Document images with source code
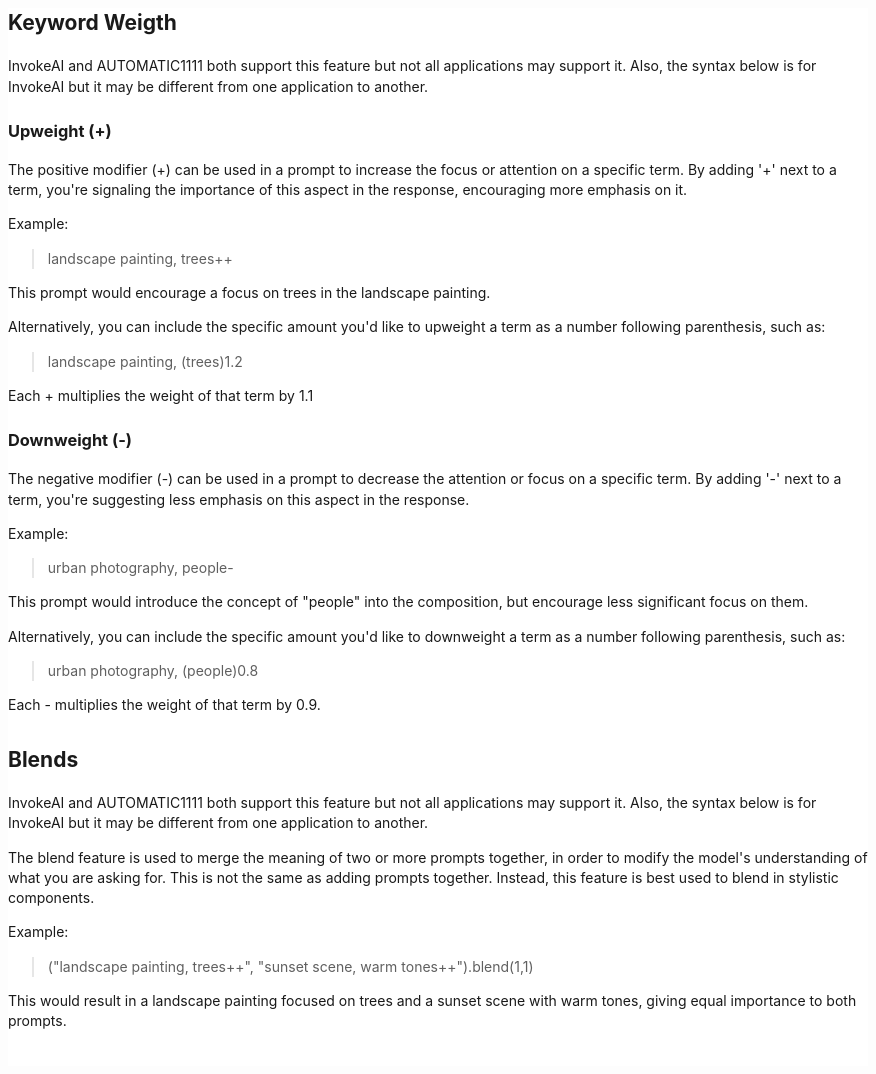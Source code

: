 ## Keyword Weigth

InvokeAI and AUTOMATIC1111 both support this feature but not all applications may support it. Also, the syntax below is for InvokeAI but it may be different from one application to another.

### Upweight (+)

The positive modifier (+) can be used in a prompt to increase the focus or attention on a specific term. By adding '+' next to a term, you're signaling the importance of this aspect in the response, encouraging more emphasis on it.

Example:
>landscape painting, trees++

This prompt would encourage a focus on trees in the landscape painting.

Alternatively, you can include the specific amount you'd like to upweight a term as a number following parenthesis, such as:
>landscape painting, (trees)1.2

Each + multiplies the weight of that term by 1.1

### Downweight (-)

The negative modifier (-) can be used in a prompt to decrease the attention or focus on a specific term. By adding '-' next to a term, you're suggesting less emphasis on this aspect in the response.

Example:
>urban photography, people-

This prompt would introduce the concept of "people" into the composition, but encourage less significant focus on them.

Alternatively, you can include the specific amount you'd like to downweight a term as a number following parenthesis, such as:
>urban photography, (people)0.8

Each - multiplies the weight of that term by 0.9.


## Blends

InvokeAI and AUTOMATIC1111 both support this feature but not all applications may support it. Also, the syntax below is for InvokeAI but it may be different from one application to another.

The blend feature is used to merge the meaning of two or more prompts together, in order to modify the model's understanding of what you are asking for. This is not the same as adding prompts together. Instead, this feature is best used to blend in stylistic components.

Example:
> ("landscape painting, trees++", "sunset scene, warm tones++").blend(1,1)

This would result in a landscape painting focused on trees and a sunset scene with warm tones, giving equal importance to both prompts.

<br>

**What is required:** Copy out every line in the records where the word "next" is found.

**Answer to the exercise:**
The positive modifier (+) can be used in a prompt to increase the focus or attention on a specific term. By adding '+' next to a term, you're signaling the importance of this aspect in the response, encouraging more emphasis on it.
The negative modifier (-) can be used in a prompt to decrease the attention or focus on a specific term. By adding '-' next to a term, you're suggesting less emphasis on this aspect in the response.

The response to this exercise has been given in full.